Over the years, the shop has become known for its whimsical approach to embroidery and embellishment: Rather than trying to hide that an article of clothing has been mended, it sometimes loudly declares it. Ribbons and patches, silhouettes of horses and flowers are often telltale signs a garment has been repaired at Eva Joan. Among the store’s fans is the nearly 100-year-old fashion star Dorothy Wiggins, who owns a tweed coat that the shop embroidered with a pair of pink ballet slippers.

One of their more challenging projects, Ms. Park and Ms. Villeneuve said, involved a client with blindness who brought in ties he wanted turned into a suit jacket, making edits based on touch.

“There is no common customer just like there is no common project,” Ms. Villeneuve said.

Orders can run from $8 for a button swap up to $450 for something like relining. The typical turnaround time is about two weeks, depending on how elaborate the customer’s request. It’s all cataloged and tallied by hand, one of the shop’s romantic anachronisms.

“We’re going against the grain in some ways because we are asking for peoples’ attention; disconnection is how capitalism thrives, and we’re telling people to wait a long time, to spend money and invest in things that people discard,” Ms. Park said. “It’s pretty counterculture, and, we believe, way more fulfilling: The reward is so much higher when you reinvest in something.”

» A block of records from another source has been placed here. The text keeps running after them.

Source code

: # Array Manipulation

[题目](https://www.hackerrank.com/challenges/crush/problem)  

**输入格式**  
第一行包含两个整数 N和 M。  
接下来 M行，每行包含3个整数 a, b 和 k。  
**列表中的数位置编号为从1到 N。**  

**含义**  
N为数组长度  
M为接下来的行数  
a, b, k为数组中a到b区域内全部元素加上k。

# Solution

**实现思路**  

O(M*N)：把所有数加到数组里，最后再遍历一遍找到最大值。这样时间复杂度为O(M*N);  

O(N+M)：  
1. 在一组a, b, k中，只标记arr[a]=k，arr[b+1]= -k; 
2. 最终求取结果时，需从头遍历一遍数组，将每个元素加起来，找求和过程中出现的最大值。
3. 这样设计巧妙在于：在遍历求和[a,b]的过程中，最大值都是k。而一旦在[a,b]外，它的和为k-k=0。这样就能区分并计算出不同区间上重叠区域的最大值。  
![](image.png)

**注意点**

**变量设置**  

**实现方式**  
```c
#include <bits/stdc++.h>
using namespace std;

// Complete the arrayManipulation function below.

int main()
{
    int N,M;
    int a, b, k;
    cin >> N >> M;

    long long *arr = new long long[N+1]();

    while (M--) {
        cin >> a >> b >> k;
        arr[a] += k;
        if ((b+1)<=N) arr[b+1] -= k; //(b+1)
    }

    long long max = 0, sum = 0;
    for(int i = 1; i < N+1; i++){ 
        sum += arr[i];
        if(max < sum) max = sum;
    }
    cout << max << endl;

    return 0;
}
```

As many people confront the reality of clothing waste and the environmental damage wrought by cheap, mass-produced fashion, Eva Joan joins spots in New York like the Bode Tailor Shop on the Lower East Side of Manhattan; the Consistency Project in Boerum Hill, Brooklyn; Grace Land in Ridgewood, Queens; and Pedal, a mobile alterations shop in a former roasted peanuts pushcart, which are introducing a younger generation to clothing repair.

These ventures may also feed a desire among some for an item that no one else has in a retail landscape dominated by fast fashion, said Ruby Redstone, 29, a fashion historian.

“For as long as we’ve had clothes we’ve had mending, and it’s a very recent phenomenon that we’re not mending our clothes,” Ms. Redstone said. “It’s been a swift decline in the 21st century, but throughout the 20th century, we saw a lot of people losing mending knowledge as clothes became more disposable.”

The menu of services Eva Joan offers, paired with its aesthetic lens, she added, “shows that mending something makes it better, more personal, and puts aside our fears of mending making something look damaged, old or cheapened.”

Ms. Park and Ms. Villeneuve are hoping to spread their ethos. The shop offers open studio craft nights, workshops and talks, sometimes given by Ms. Redstone, a frequent collaborator. Last year she led helped out with a tutorial on how to embroider bloomers. Recently, the owners hosted a retreat in Tuscany, Italy, where about a dozen attendees spent a weekend learning mending techniques.

Now, they are looking to expand their programming and to open other Eva Joan repair shops in other cities. They want their storefront to be “as ubiquitous as a laundromat,” Ms. Park said, “though we will of course be careful and intentional about it.”

For now, though, Eva Joan is still a neighborhood spot.

“I moved to the neighborhood 30 years ago, so I’ve really seen the neighborhood change,” said one resident, Susie Lopez, 56, who works in philanthropy, “so many specialized stores, like rare books stores, all these beautiful little treasures that left the Village.”

When she saw Eva Joan was opening on Jane Street, she ran over with Champagne. “I thought what they were doing was so relevant, so needed,” Ms. Lopez said. “Something with quality and uniqueness coming back to the Village.”

Since then, she has worked with the Eva Joan team on dozens of projects, including turning children’s dungarees into a bag and having 35 vintage bandannas monogrammed for a literary award Ms. Lopez founded for teen creative writers.

“Sometimes I like to play a game to see if I can bring in something they can’t resurrect,” she said. So far, they have rejected only one item, a flapper dress from the 1920s: “They felt it wasn’t right to mess with.”